The last round has been chambered and the end is near as Frank makes everyone face the final curtain… That’s right boys and girls, the Punisher is back to finish what he started in On the Road and bring down the drug pushing mercenary group Condor once and for all. As hard as they tried to kill him last time, in End of the Line, Condor (which includes some former wartime associates of Frank’s) ups the ante as the Punisher chases them and the F.B.I. pursues him. In the midst of all of the blood soaked, viscera covered brutal action in End of the Line, the truth about the devastating effects that long term or over-exposure to EMC (the drug that Condor are pedalling that turns normal men into psychotic super-soldiers) is gradually revealed and Frank rediscovers through a chance encounter deep in the forest with an angel of mercy, the unshakeable bond that exists between old and bold and former and current soldiers. And as the corpses mount up, the minute hand ticks ever close to dead o’clock and in an orgy of drug-fuelled mayhem and carnage, everybody on the Condor gravy train gets exactly what they deserve* courtesy of Mr Frank Castle.

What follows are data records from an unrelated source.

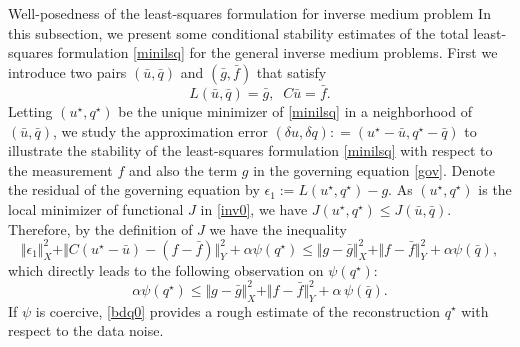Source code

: \documentclass[11pt]{article}%
\renewcommand{\_}{{\fontfamily{ptm}\selectfont\textunderscore}}
\theoremstyle{plain}
\numberwithin{equation}{section}
\newtheorem{lemma}{Lemma}
\begin{document}
\begin{section}{Well-posedness of the least-squares formulation for inverse medium problem}
In this subsection, we present some conditional stability estimates of the total least-squares formulation \eqref{minilsq} for the general inverse medium problems. First we introduce two pairs $(\bar{u},\bar{q})$ and $(\bar{g},\bar{f})$ that satisfy
\begin{equation}\label{0}
L(\bar{u},\bar{ q})=\bar{g},\;\; C\bar{u}=\bar{f}.
\end{equation}
Letting $(u^\star, q^\star)$ be the unique minimizer of \eqref{minilsq} in a neighborhood of $(\bar{u},\bar{q})$, we study the approximation error $(\delta u,\delta q): = (u^\star-\bar{u}, q^\star-\bar{q})$ to illustrate the stability of the least-squares formulation \eqref{minilsq} with respect to the measurement $f$ and also the term $g$ in the governing equation \eqref{gov}. Denote the residual of the governing equation by $\epsilon_1 :=L(u^\star, q^\star)-g$.
As $(u^\star,q^\star)$ is the local minimizer of functional $J$ in \eqref{inv0}, we have $J(u^\star, q^\star)\leq J(\bar{u},\bar{q})$. Therefore, by the definition of $J$ we have the inequality 
\begin{equation}
\Vert \epsilon_1\Vert_X^2+\Vert C(u^\star-\bar{u})-(f-\bar{f})\Vert_Y^2
+\alpha\psi(q^\star)\le \Vert g-\bar{g}\Vert_X^2+\Vert f-\bar{f}\Vert_Y^2+\alpha\psi(\bar{q}),\label{ineqbar}
\end{equation}
 which directly leads to the following observation on $\psi(q^\star)$:
\begin{equation}
\alpha \psi(q^\star)\le \Vert g-\bar{g}\Vert_X^2+\Vert f-\bar{f}\Vert_Y^2+\alpha\,\psi(\bar{q}).\label{bdq0}
\end{equation}
If $\psi$ is coercive, \eqref{bdq0} provides a rough estimate of the reconstruction $q^\star$ with respect to the data noise. 


\end{section}
\end{document}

End of the Line isn’t rocket science, it isn’t unnecessarily complicated, doesn’t tug at your heart strings or offer any sage advice about the state of the human condition. And it doesn’t need too. Why? Because this is a Punisher story and it revels and delights in being exactly what it is. An eighties style revenge thriller writ large in four colour glory in which the “hero” of the hour kills everyone on the wrong side of the law and teaches the F.B.I. agent determined to bring him in, who even in her darkest moments refuses to sink to her adversaries level, the difference between justice and punishment. Becky Cloonan knows that Castle is a simple creature, a killing machine forged in war and driven by the need for vengeance, and plays to the character’s strengths by fleshing him out ever so slightly and crafting exactly the right kind of no-nonsense, straight forward pandemonium filled story that he needs in order to flourish. The dialogue is crisp, direct and (thankfully) cliché free, as is the characterisation, and between them, Matt Horak and Laura Braga pick up the baton left by the much missed Steve Dillon and in tribute to their departed colleague infuse the artwork with his spirit and let Dillon’s definitive Punisher live again in the pages of End of the Line. Frank’s the best at what he does and while what he does isn’t very nice, it is incredible enjoyable… Tim Cundle
*And what they deserve is punishment. Frank Castle style.